There was no significant difference between the treatment groups (p = 0.744) based on the log-rank test. MG worsening was defined as a ≥ 4-point increase in the quantitative MG (QMG) score.

There were no significant differences in the exploratory efficacy end points except for IgG trough levels. There was a significantly larger increase in IgG trough levels in the IGIV-C treatment group than in the placebo group. All discontinuations effectively contributed to efficacy CS tapering end points except 3 before week 9 (1 active; 2 placebo).

Safety End Points

The safety data showed that IGIV-C treatments were well tolerated. The mean number of doses administered, the mean duration of exposure, and the mean number of infusion days were similar for both treatment groups.

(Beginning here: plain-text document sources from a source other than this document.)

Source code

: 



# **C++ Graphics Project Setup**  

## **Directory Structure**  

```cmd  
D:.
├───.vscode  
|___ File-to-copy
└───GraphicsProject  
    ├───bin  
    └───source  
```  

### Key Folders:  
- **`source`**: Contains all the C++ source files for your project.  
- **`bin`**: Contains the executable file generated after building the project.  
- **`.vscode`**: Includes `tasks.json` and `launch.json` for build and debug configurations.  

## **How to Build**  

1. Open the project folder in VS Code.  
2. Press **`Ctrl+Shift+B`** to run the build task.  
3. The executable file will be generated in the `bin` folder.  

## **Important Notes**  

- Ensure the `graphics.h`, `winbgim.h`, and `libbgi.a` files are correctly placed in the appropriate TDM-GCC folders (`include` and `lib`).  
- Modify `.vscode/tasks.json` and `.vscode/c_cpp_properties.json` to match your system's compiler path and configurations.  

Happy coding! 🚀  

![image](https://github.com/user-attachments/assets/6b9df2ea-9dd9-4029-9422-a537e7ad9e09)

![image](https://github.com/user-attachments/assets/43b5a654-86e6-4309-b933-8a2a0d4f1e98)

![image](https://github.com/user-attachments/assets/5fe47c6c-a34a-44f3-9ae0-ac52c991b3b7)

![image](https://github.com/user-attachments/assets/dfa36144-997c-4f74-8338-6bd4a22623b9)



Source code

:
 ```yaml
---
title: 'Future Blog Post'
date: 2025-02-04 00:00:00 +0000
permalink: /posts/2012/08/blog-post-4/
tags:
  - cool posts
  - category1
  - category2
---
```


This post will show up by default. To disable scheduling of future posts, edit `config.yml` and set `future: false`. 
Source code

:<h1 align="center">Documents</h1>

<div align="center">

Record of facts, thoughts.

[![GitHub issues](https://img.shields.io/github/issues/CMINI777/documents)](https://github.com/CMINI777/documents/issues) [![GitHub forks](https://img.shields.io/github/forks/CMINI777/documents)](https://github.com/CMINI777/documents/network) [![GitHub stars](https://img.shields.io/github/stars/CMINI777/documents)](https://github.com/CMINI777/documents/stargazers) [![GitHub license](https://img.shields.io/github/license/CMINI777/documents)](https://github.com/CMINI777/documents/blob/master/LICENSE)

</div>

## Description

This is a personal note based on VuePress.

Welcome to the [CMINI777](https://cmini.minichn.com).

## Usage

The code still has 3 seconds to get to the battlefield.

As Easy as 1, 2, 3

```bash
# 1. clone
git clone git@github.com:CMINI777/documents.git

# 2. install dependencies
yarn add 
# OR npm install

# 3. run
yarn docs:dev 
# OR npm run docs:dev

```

Ninety percent (90.0%) of the patients in the IGIV-C group experienced at least 1 treatment-emergent AE (TEAE) similar to the placebo group (93.3%). The most common TEAEs (>15%) in the IGIV-C treatment group were headache, MG worsening, upper respiratory tract infection, and nausea. In the placebo group, the most common TEAEs were arthralgia, back pain, and nasopharyngitis.

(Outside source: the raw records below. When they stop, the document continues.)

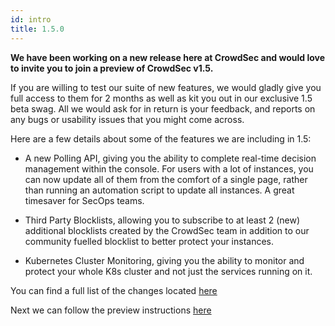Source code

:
 ```yaml
---
id: intro
title: 1.5.0
---
```


**We have been working on a new release here at CrowdSec and would love to invite you to join a preview of CrowdSec v1.5.**

If you are willing to test our suite of new features, we would gladly give you full access to them for 2 months as well as kit you out in our exclusive 1.5 beta swag. All we would ask for in return is your feedback, and reports on any bugs or usability issues that you might come across.

Here are a few details about some of the features we are including in 1.5:

- A new Polling API, giving you the ability to complete real-time decision management within the console. For users with a lot of instances, you can now update all of them from the comfort of a single page, rather than running an automation script to update all instances. A great timesaver for SecOps teams.

- Third Party Blocklists, allowing you to subscribe to at least 2 (new) additional blocklists created by the CrowdSec team in addition to our community fuelled blocklist to better protect your instances. 

- Kubernetes Cluster Monitoring, giving you the ability to monitor and protect your whole K8s cluster and not just the services running on it.

You can find a full list of the changes located [here](https://github.com/crowdsecurity/crowdsec/releases/tag/v1.5.0-rc4)

Next we can follow the preview instructions [here](../crowdsec_linux)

Most TEAEs were mild or moderate in both groups. Severe TEAEs were rare: IGIV-C: 4.5% and placebo: 13.4%.

SAEs were reported for 4/30 (13.3%) patients in the IGIV-C group and 6/30 (20.0%) patients in the placebo group. There was 1 death in the IGIV-C group and 2 deaths in the placebo group. One death was associated with MG in each arm. The deaths were attributed to an MG exacerbation, sepsis, and cardiac arrest in the setting of MG crisis, staphylococcal pneumonia, and acute respiratory failure. SAEs of MG exacerbations or MG crises were reported in 7 patients: 4 patients (13.3%) in the IGIV-C treatment group and 3 in the placebo group (10.0%).

Among 4 participants in the IGIV-C treatment group who had SAEs of MG exacerbation and/or MG crisis, all 4 had tapered completely off CS (CS-free), with MG being stable off CS before worsening precipitously. Among these 4 participants, 1 participant died despite increased CS dose and administration of commercial immunoglobulin, and 1 participant unresponsive to 8 plasma exchanges developed a permanent disability (tracheal narrowing) from prolonged intubation.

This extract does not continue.